I have two uses for it:

  • Dict pattern { __proto__: null, ... }
  • To explain prototype chains to beginners (=> not something that would be used in production code).

If ECMAScript 6 didn’t support classes and subclassing, it would help with subclassing, too.

# John Barton (11 years ago)

The context for my question was Tom van Cutsem's excellent Proxy shim, tvcutsem/harmony-reflect, which uses __proto__ assignment to shim Object.setPrototypeOf. In developing Proxy code, objects and not classes are relevant.

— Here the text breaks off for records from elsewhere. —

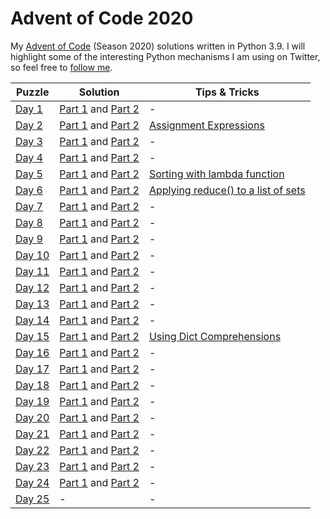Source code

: # Advent of Code 2020
My [Advent of Code](https://adventofcode.com/2020) (Season 2020) solutions written in Python 3.9. I will highlight some of the interesting Python mechanisms I am using on Twitter, so feel free to [follow me](https://twitter.com/Dementophobia).

| Puzzle                                         | Solution                                                | Tips & Tricks                                                |
| ---------------------------------------------- | ------------------------------------------------------- | ------------------------------------------------------------ |
| [Day 1](https://adventofcode.com/2020/day/1)   | [Part 1](./2020_01_p1.py) and [Part 2](./2020_01_p2.py) | -                                                            |
| [Day 2](https://adventofcode.com/2020/day/2)   | [Part 1](./2020_02_p1.py) and [Part 2](./2020_02_p2.py) | [Assignment Expressions](https://twitter.com/Dementophobia/status/1334059861429149698) |
| [Day 3](https://adventofcode.com/2020/day/3)   | [Part 1](./2020_03_p1.py) and [Part 2](./2020_03_p2.py) | -                                                            |
| [Day 4](https://adventofcode.com/2020/day/4)   | [Part 1](./2020_04_p1.py) and [Part 2](./2020_04_p2.py) | -                                                            |
| [Day 5](https://adventofcode.com/2020/day/5)   | [Part 1](./2020_05_p1.py) and [Part 2](./2020_05_p2.py) | [Sorting with lambda function](https://twitter.com/Dementophobia/status/1335154845045694465) |
| [Day 6](https://adventofcode.com/2020/day/6)   | [Part 1](./2020_06_p1.py) and [Part 2](./2020_06_p2.py) | [Applying reduce() to a list of sets](https://twitter.com/Dementophobia/status/1335465741647220736) |
| [Day 7](https://adventofcode.com/2020/day/7)   | [Part 1](./2020_07_p1.py) and [Part 2](./2020_07_p2.py) | -                                                            |
| [Day 8](https://adventofcode.com/2020/day/8)   | [Part 1](./2020_08_p1.py) and [Part 2](./2020_08_p2.py) | -                                                            |
| [Day 9](https://adventofcode.com/2020/day/9)   | [Part 1](./2020_09_p1.py) and [Part 2](./2020_09_p2.py) | -                                                            |
| [Day 10](https://adventofcode.com/2020/day/10) | [Part 1](./2020_10_p1.py) and [Part 2](./2020_10_p2.py) | -                                                            |
| [Day 11](https://adventofcode.com/2020/day/11) | [Part 1](./2020_11_p1.py) and [Part 2](./2020_11_p2.py) | -                                                            |
| [Day 12](https://adventofcode.com/2020/day/12) | [Part 1](./2020_12_p1.py) and [Part 2](./2020_12_p2.py) | -                                                            |
| [Day 13](https://adventofcode.com/2020/day/13) | [Part 1](./2020_13_p1.py) and [Part 2](./2020_13_p2.py) | -                                                            |
| [Day 14](https://adventofcode.com/2020/day/14) | [Part 1](./2020_14_p1.py) and [Part 2](./2020_14_p2.py) | -                                                            |
| [Day 15](https://adventofcode.com/2020/day/15) | [Part 1](./2020_15_p1.py) and [Part 2](./2020_15_p2.py) | [Using Dict Comprehensions](https://twitter.com/Dementophobia/status/1338749990185951232) |
| [Day 16](https://adventofcode.com/2020/day/16) | [Part 1](./2020_16_p1.py) and [Part 2](./2020_16_p2.py) | -                                                            |
| [Day 17](https://adventofcode.com/2020/day/17) | [Part 1](./2020_17_p1.py) and [Part 2](./2020_17_p2.py) | -                                                            |
| [Day 18](https://adventofcode.com/2020/day/18) | [Part 1](./2020_18_p1.py) and [Part 2](./2020_18_p2.py) | -                                                            |
| [Day 19](https://adventofcode.com/2020/day/19) | [Part 1](./2020_19_p1.py) and [Part 2](./2020_19_p2.py) | -                                                            |
| [Day 20](https://adventofcode.com/2020/day/20) | [Part 1](./2020_20_p1.py) and [Part 2](./2020_20_p2.py) | -                                                            |
| [Day 21](https://adventofcode.com/2020/day/21) | [Part 1](./2020_21_p1.py) and [Part 2](./2020_21_p2.py) | -                                                            |
| [Day 22](https://adventofcode.com/2020/day/22) | [Part 1](./2020_22_p1.py) and [Part 2](./2020_22_p2.py) | -                                                            |
| [Day 23](https://adventofcode.com/2020/day/23) | [Part 1](./2020_23_p1.py) and [Part 2](./2020_23_p2.py) | -                                                            |
| [Day 24](https://adventofcode.com/2020/day/24) | [Part 1](./2020_24_p1.py) and [Part 2](./2020_24_p2.py) | -                                                            |
| [Day 25](https://adventofcode.com/2020/day/25) | -                                                       | -                                                            |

Directly manipulating the __proto__ is vastly superior to any solution based on es6 classes or our unfortunate friend Object.create().

# K. Gadd (11 years ago)

Is my understanding correct that proto/setPrototypeOf are still required if you want to do things like that with instances of Function? Or did Function's constructor finally get patched to let you set a prototype?

# Andrea Giammarchi (11 years ago)

nope, if you have a dict and you use proto nothing should happen, that's why Object.setPrototypeOf is suggested: it's more powerful + it does not show up in getOwnPropertyNames as 'proto' does so it's shenanigans and errors prone.

proto is not even more elegant than Object.create(null) plus you can use a piece of code that fits in a tweet to simplify its equivalent usage when meant.

var o = Object.setPrototypeOf(
  {
    // your literal object
  },
  Object.prototype // your inherited proto
);

wanna simplify that ? here just an example


*var* O*=function*(O,s){s*=*O.setPrototypeOf*||function*(o,p){o.__proto__*=*
p;*return* o};*return* *function*(p,o){*return* o*?*s(o,p)*:*p*||*s({},p)}}(
Object);


var obj = O(null, {

  // your literal Object

});


// same as

var obj = O(

Array.prototype,

{}

);

Most __proto__ support is completely broken these days when it comes to dictionaries ... since {__proto__:null}.__proto__ still shows up and the only fix is to delete Object.prototype.__proto__ where possible, or reuse its setter so simulate Object.setPrototypeOf when it's not poisoned.

All this has been discussed for years now ... it's surprising it's still not clear why the explicit Object.setPrototypeOf is the preferred choice.

It feels like everyone uses __proto__ on daily basis while ES6 promotes classes ... so either __proto__ is not a real world use case, or class landed for no reason, IMO.

# John Barton (11 years ago)

On Mon, Apr 7, 2014 at 10:51 AM, Andrea Giammarchi < andrea.giammarchi at gmail.com> wrote:

..

It feels like everyone uses __proto__ on daily basis while ES6 promotes classes ... so either __proto__ is not a real world use case, or class landed for no reason, IMO.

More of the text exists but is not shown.